L’éveil – stade 2 de Jean-Baptiste de Panafieu

L’éveil – stade 2 de Jean-Baptiste de Panafieu.

Gulf Stream, mars 2017, 232 pages, 17 €, ISBN 978-2-35488-457-4.

Genre : science-fiction.

Jean-Baptiste de Panafieu : voir L’éveil – stade 1.

La WOFF a enlevé Laura Goupil pour qu’elle crée un contre-virus et l’a emmenée à Bearsden dans le Maine, au nord-est des États-Unis, dans un laboratoire ultra-perfectionné et éloigné de tout. Les trois jeunes – Gabriel, Clément et Alya – et les trois animaux – Chou-K, Cabosse et Montaigne – (plus le chien Yéti en cachette) embarquent sur le cargo le Néréis qui se dirige vers New York pour retrouver Laura et la libérer. Dans les forêts du Maine, ce sont les ours, les loups, les castors, les ratons-laveurs et d’autres animaux sauvages qui se sont éveillés ! D’ailleurs les ours ont carrément créé une Compagnie des ours. « De leur vie passée, ils conservaient la mémoire de délicieux après-midi de sieste, de soirées passées à se gaver de myrtilles et de longues marches paisibles entre les arbres. Mais il leur revenait aussi les hurlements des tronçonneuses, le fracas effrayant des arbres s’abattant à terre, les aboiements des chiens et les coups de tonnerre des armes humaines. » (p. 20-21). Et dans le monde marin, ce sont les dauphins, orques, baleines… Tous sont aussi surpris que les animaux européens en prenant conscience d’eux-mêmes et du monde qui les entoure. « Que se passe-t-il ? Où suis-je ? Où sont les autres ? Qui suis-je ? Oui, c’est ça l’important ! Qui suis-je ? […] Réfléchir. Réfléchir ? Oui, c’est ça. Il se passe que je réfléchis. Je pense au lieu de farfouiller. Je pense que j’ai changé. Je sais qui je suis. » (p. 45). Grâce aux goélands qui ont traversé l’Atlantique sur l’ordre de Charles, le chef des corneilles françaises, les animaux américains éveillés apprennent qu’ils doivent protéger Lorragoupi. La protéger ou la tuer pour qu’elle ne crée pas un vaccin qui leur fera perdre leur éveil ?

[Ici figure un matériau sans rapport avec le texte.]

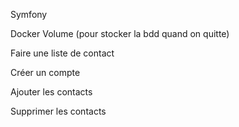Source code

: Symfony

Docker Volume (pour stocker la bdd quand on quitte)


Faire une liste de contact

Créer un compte

Ajouter les contacts 

Supprimer les contacts

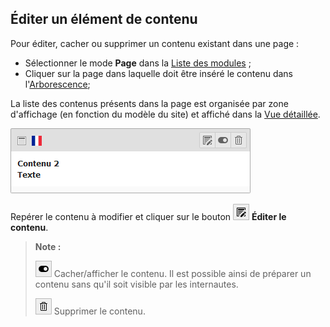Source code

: ## Éditer un élément de contenu

Pour éditer, cacher ou supprimer un contenu existant dans une page :

* Sélectionner le mode **Page** dans la [Liste des modules](/présentation-de-typo3/se-reperer-dans-le-backend.md) ;
* Cliquer sur la page dans laquelle doit être inséré le contenu dans l'[Arborescence](/présentation-de-typo3/se-reperer-dans-le-backend.md);

La liste des contenus présents dans la page est organisée par zone d'affichage \(en fonction du modèle du site\) et affiché dans la [Vue détaillée](/présentation-de-typo3/se-reperer-dans-le-backend.md).

![](/assets/edit_content.png)

Repérer le contenu à modifier et cliquer sur le bouton ![](/assets/edit_btn.png) **Éditer le contenu**.

> **Note :**
>
> ![](/assets/hide_btn.png) Cacher/afficher le contenu. Il est possible ainsi de préparer un contenu sans qu'il soit visible par les internautes.
>
> ![](/assets/rm_btn.png) Supprimer le contenu.



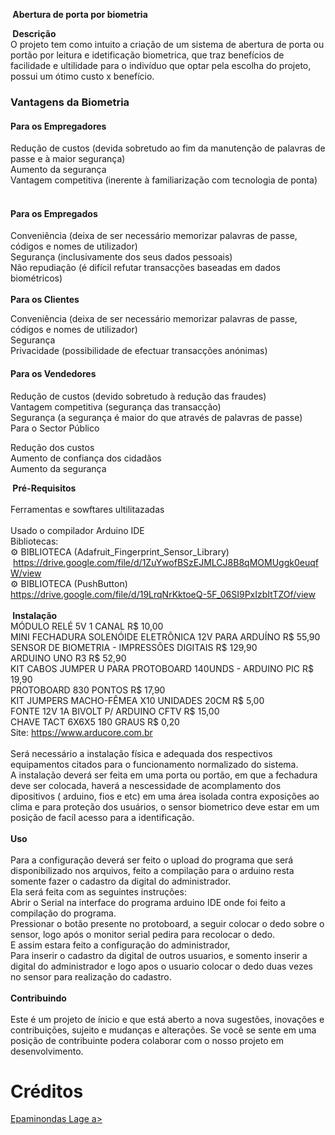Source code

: <div>
<p><strong>&nbsp;Abertura de porta por biometria</strong></p>
<div>
<p><strong>&nbsp;Descri&ccedil;&atilde;o</strong><br /> O projeto tem como intuito a cria&ccedil;&atilde;o de um sistema de abertura de porta ou port&atilde;o por leitura e idetifica&ccedil;&atilde;o biometrica, que traz benef&iacute;cios de facilidade e ultilidade para o indiv&iacute;duo que optar pela escolha do projeto, possui um &oacute;timo custo x benef&iacute;cio.</p>
</div>
<div>
<h3>Vantagens da Biometria</h3>
</div>
<div>
<h4>Para os Empregadores</h4>
</div>
<div>
<p>Redu&ccedil;&atilde;o de custos (devida sobretudo ao fim da manuten&ccedil;&atilde;o de palavras de passe e &agrave; maior seguran&ccedil;a)<br />Aumento da seguran&ccedil;a<br />Vantagem competitiva (inerente &agrave; familiariza&ccedil;&atilde;o com tecnologia de ponta)</p>
</div>
<div>
<h4><br />Para os Empregados</h4>
</div>
<div>
<p>Conveni&ecirc;ncia (deixa de ser necess&aacute;rio memorizar palavras de passe, c&oacute;digos e nomes de utilizador)<br />Seguran&ccedil;a (inclusivamente dos seus dados pessoais)<br />N&atilde;o repudia&ccedil;&atilde;o (&eacute; dif&iacute;cil refutar transac&ccedil;&otilde;es baseadas em dados biom&eacute;tricos)<br /><br /><strong>Para os Clientes</strong></p>
</div>
<div>
<p>Conveni&ecirc;ncia (deixa de ser necess&aacute;rio memorizar palavras de passe, c&oacute;digos e nomes de utilizador)<br />Seguran&ccedil;a<br />Privacidade (possibilidade de efectuar transac&ccedil;&otilde;es an&oacute;nimas)</p>
</div>
<div>
<h4>Para os Vendedores</h4>
</div>
<div>
<p>Redu&ccedil;&atilde;o de custos (devido sobretudo &agrave; redu&ccedil;&atilde;o das fraudes)<br />Vantagem competitiva (seguran&ccedil;a das transac&ccedil;&atilde;o)<br />Seguran&ccedil;a (a seguran&ccedil;a &eacute; maior do que atrav&eacute;s de palavras de passe)<br />Para o Sector P&uacute;blico</p>
</div>
<div>
<p>Redu&ccedil;&atilde;o dos custos<br />Aumento de confian&ccedil;a dos cidad&atilde;os<br />Aumento da seguran&ccedil;a</p>
</div>
<div>
<p><strong>&nbsp;Pr&eacute;-Requisitos</strong><br /><br /> Ferramentas e sowftares ultilitazadas<br /> <br /> Usado o compilador Arduino IDE<br /> Bibliotecas:<br /> ⚙️ BIBLIOTECA (Adafruit_Fingerprint_Sensor_Library)<br />&nbsp;<a href="https://drive.google.com/file/d/1ZuYwofBSzEJMLCJ8B8qMOMUggk0euqfW/view">https://drive.google.com/file/d/1ZuYwofBSzEJMLCJ8B8qMOMUggk0euqfW/view</a><br /> ⚙️ BIBLIOTECA (PushButton)<br /><a href="https://drive.google.com/file/d/19LrqNrKktoeQ-5F_06SI9PxIzbItTZOf/view">https://drive.google.com/file/d/19LrqNrKktoeQ-5F_06SI9PxIzbItTZOf/view</a><br /> <br /><strong>&nbsp;Instala&ccedil;&atilde;o</strong><br />M&Oacute;DULO REL&Eacute; 5V 1 CANAL R$ 10,00<br />MINI FECHADURA SOLEN&Oacute;IDE ELETR&Ocirc;NICA 12V PARA ARDU&Iacute;NO R$ 55,90<br />SENSOR DE BIOMETRIA - IMPRESS&Otilde;ES DIGITAIS R$ 129,90<br />ARDUINO UNO R3 R$ 52,90<br />KIT CABOS JUMPER U PARA PROTOBOARD 140UNDS - ARDUINO PIC R$ 19,90<br />PROTOBOARD 830 PONTOS R$ 17,90<br />KIT JUMPERS MACHO-F&Ecirc;MEA X10 UNIDADES 20CM R$ 5,00<br />FONTE 12V 1A BIVOLT P/ ARDUINO CFTV R$ 15,00<br />CHAVE TACT 6X6X5 180 GRAUS R$ 0,20<br />Site: <a href="https://www.arducore.com.br">https://www.arducore.com.br</a><br /><br />Ser&aacute; necess&aacute;rio a instala&ccedil;&atilde;o f&iacute;sica e adequada dos respectivos equipamentos citados para o funcionamento normalizado do sistema.<br />A instala&ccedil;&atilde;o dever&aacute; ser feita em uma porta ou port&atilde;o, em que a fechadura deve ser colocada, haver&aacute; a nescessidade de acomplamento dos dipositivos ( arduino, fios e etc) em uma &aacute;rea isolada contra exposi&ccedil;&otilde;es ao clima e para prote&ccedil;&atilde;o dos usu&aacute;rios, o sensor biometrico deve estar em um posi&ccedil;&atilde;o de fac&iacute;l acesso para a identifica&ccedil;&atilde;o.<br /><br /><strong>Uso</strong><br /><br />Para a configura&ccedil;&atilde;o dever&aacute; ser feito o&nbsp;upload do programa que ser&aacute; disponibilizado nos arquivos, feito a compila&ccedil;&atilde;o para o arduino resta somente fazer o cadastro da digital do administrador.<br />Ela ser&aacute; feita com as seguintes instru&ccedil;&otilde;es:<br />Abrir o Serial na interface do programa arduino IDE onde foi feito a compila&ccedil;&atilde;o do programa.<br />Pressionar o bot&atilde;o presente no&nbsp;protoboard, a seguir colocar o dedo sobre o sensor, logo ap&oacute;s o monitor serial pedira para recolocar o dedo.<br />E assim estara feito a configura&ccedil;&atilde;o do administrador,<br />Para inserir o cadastro da digital de outros usuarios, e somento inserir a digital do administrador e logo apos o usuario colocar o dedo duas vezes no sensor para realiza&ccedil;&atilde;o do cadastro.<br /><br /><strong>Contribuindo</strong><br /><br />Este &eacute; um projeto de &iacute;nicio e que est&aacute; aberto a nova&nbsp;sugest&otilde;es, inova&ccedil;&otilde;es e contribui&ccedil;&otilde;es, sujeito e mudan&ccedil;as e altera&ccedil;&otilde;es. Se voc&ecirc; se sente em uma posi&ccedil;&atilde;o de contribuinte podera colaborar com o nosso projeto em desenvolvimento.
<h1>Créditos</h1>
<a href=''https://github.com/Epaminondaslage''>Epaminondas Lage a>



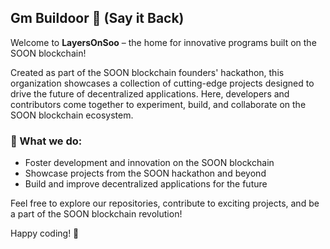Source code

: ## Gm Buildoor 👋 (Say it Back)

Welcome to **LayersOnSoo** – the home for innovative programs built on the SOON blockchain!

Created as part of the SOON blockchain founders' hackathon, this organization showcases a collection of cutting-edge projects designed to drive the future of decentralized applications. Here, developers and contributors come together to experiment, build, and collaborate on the SOON blockchain ecosystem.

### 🚀 What we do:
- Foster development and innovation on the SOON blockchain
- Showcase projects from the SOON hackathon and beyond
- Build and improve decentralized applications for the future

Feel free to explore our repositories, contribute to exciting projects, and be a part of the SOON blockchain revolution! 

Happy coding! 🚀
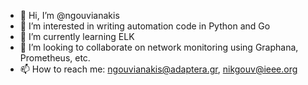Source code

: - 👋 Hi, I’m @ngouvianakis
- 👀 I’m interested in writing automation code in Python and Go
- 🌱 I’m currently learning ELK
- 💞️ I’m looking to collaborate on network monitoring using Graphana, Prometheus, etc.
- 📫 How to reach me: ngouvianakis@adaptera.gr, nikgouv@ieee.org

<!---
ngouvianakis/ngouvianakis is a ✨ special ✨ repository because its `README.md` (this file) appears on your GitHub profile.
You can click the Preview link to take a look at your changes.
--->
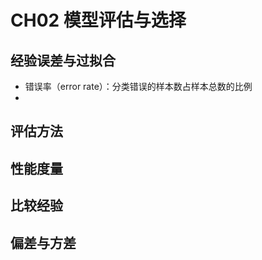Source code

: # CH02 模型评估与选择

## 经验误差与过拟合

- 错误率（error rate）：分类错误的样本数占样本总数的比例
- 

## 评估方法



## 性能度量



## 比较经验



## 偏差与方差

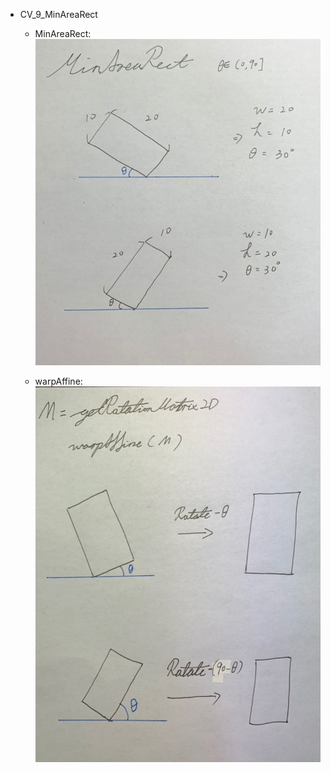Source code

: - CV_9_MinAreaRect
    - MinAreaRect:
    ![MinAreaRect](./Image/MinAreaRect.jpg)

    - warpAffine:
    ![Rotation](./Image/warpAffine.jpg)
    
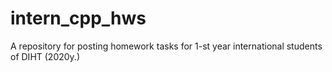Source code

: # intern_cpp_hws
A repository for posting homework tasks for 1-st year international students of DIHT (2020y.)
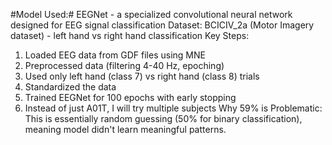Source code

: #Model Used:# EEGNet - a specialized convolutional neural network designed for EEG signal classification Dataset: BCICIV_2a (Motor Imagery dataset) - left hand vs right hand classification Key Steps:
1. Loaded EEG data from GDF files using MNE
2. Preprocessed data (filtering 4-40 Hz, epoching)
3. Used only left hand (class 7) vs right hand (class 8) trials
4. Standardized the data
5. Trained EEGNet for 100 epochs with early stopping
6. Instead of just A01T, I will try multiple subjects
Why 59% is Problematic:
This is essentially random guessing (50% for binary classification), meaning model didn't learn meaningful patterns.
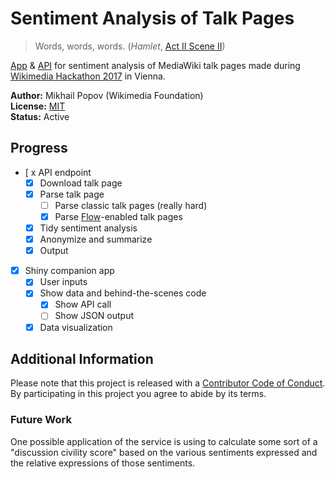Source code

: # Sentiment Analysis of Talk Pages

> Words, words, words. (_Hamlet_, [Act II Scene II](https://en.wikisource.org/wiki/The_Tragedy_of_Hamlet,_Prince_of_Denmark/Act_2#Scene_2._A_room_in_the_castle.))

[App](app/) &amp; [API](api/) for sentiment analysis of MediaWiki talk pages made during [Wikimedia Hackathon 2017](https://www.mediawiki.org/wiki/Wikimedia_Hackathon_2017) in Vienna.

__Author:__ Mikhail Popov (Wikimedia Foundation)<br/> 
__License:__ [MIT](http://opensource.org/licenses/MIT)<br/>
__Status:__ Active

## Progress

- [ x API endpoint
    - [x] Download talk page
    - [x] Parse talk page
        - [ ] Parse classic talk pages (really hard)
        - [x] Parse [Flow](https://www.mediawiki.org/wiki/Extension:Flow)-enabled talk pages
    - [x] Tidy sentiment analysis
    - [x] Anonymize and summarize
    - [x] Output
- [x] Shiny companion app
    - [x] User inputs
    - [x] Show data and behind-the-scenes code
        - [x] Show API call
        - [ ] Show JSON output
    - [x] Data visualization

## Additional Information

Please note that this project is released with a [Contributor Code of Conduct](https://github.com/bearloga/wmf-wmhack17/blob/master/CONDUCT.md). By participating in this project you agree to abide by its terms.

### Future Work

One possible application of the service is using to calculate some sort of a "discussion civility score" based on the various sentiments expressed and the relative expressions of those sentiments.
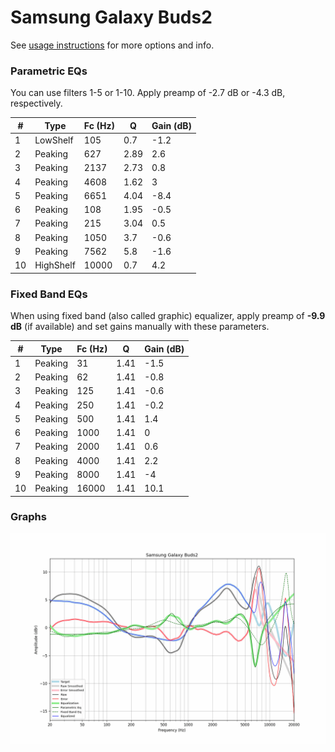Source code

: # Samsung Galaxy Buds2
See [usage instructions](https://github.com/jaakkopasanen/AutoEq#usage) for more options and info.

### Parametric EQs
You can use filters 1-5 or 1-10. Apply preamp of -2.7 dB or -4.3 dB, respectively.

|   # | Type      |   Fc (Hz) |    Q |   Gain (dB) |
|-----|-----------|-----------|------|-------------|
|   1 | LowShelf  |       105 | 0.7  |        -1.2 |
|   2 | Peaking   |       627 | 2.89 |         2.6 |
|   3 | Peaking   |      2137 | 2.73 |         0.8 |
|   4 | Peaking   |      4608 | 1.62 |         3   |
|   5 | Peaking   |      6651 | 4.04 |        -8.4 |
|   6 | Peaking   |       108 | 1.95 |        -0.5 |
|   7 | Peaking   |       215 | 3.04 |         0.5 |
|   8 | Peaking   |      1050 | 3.7  |        -0.6 |
|   9 | Peaking   |      7562 | 5.8  |        -1.6 |
|  10 | HighShelf |     10000 | 0.7  |         4.2 |

### Fixed Band EQs
When using fixed band (also called graphic) equalizer, apply preamp of **-9.9 dB** (if available) and set gains manually with these parameters.

|   # | Type    |   Fc (Hz) |    Q |   Gain (dB) |
|-----|---------|-----------|------|-------------|
|   1 | Peaking |        31 | 1.41 |        -1.5 |
|   2 | Peaking |        62 | 1.41 |        -0.8 |
|   3 | Peaking |       125 | 1.41 |        -0.6 |
|   4 | Peaking |       250 | 1.41 |        -0.2 |
|   5 | Peaking |       500 | 1.41 |         1.4 |
|   6 | Peaking |      1000 | 1.41 |         0   |
|   7 | Peaking |      2000 | 1.41 |         0.6 |
|   8 | Peaking |      4000 | 1.41 |         2.2 |
|   9 | Peaking |      8000 | 1.41 |        -4   |
|  10 | Peaking |     16000 | 1.41 |        10.1 |

### Graphs
![](./Samsung%20Galaxy%20Buds2.png)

Le scientifique joue parfois (souvent ?) à Dieu mais « Les virus artificiels étaient des outils puissants, mais difficiles à maîtriser. » (p. 80). Les jeunes et « leurs » animaux sont arrivés à Foxcroft, près de Bearsden, et ont contacté avec bien du mal les ours ; Yéti et le raton-laveur Kwatty, séparés du groupe, sont prisonniers de la meute de loups. Ours et loups sont tout aussi dangereux l’un que l’autre… Plus dangereux que les humains et leur folie ? Humains et animaux pourront-ils communiquer et trouver une association qui empêchera une guerre meurtrière entre toutes les espèces ?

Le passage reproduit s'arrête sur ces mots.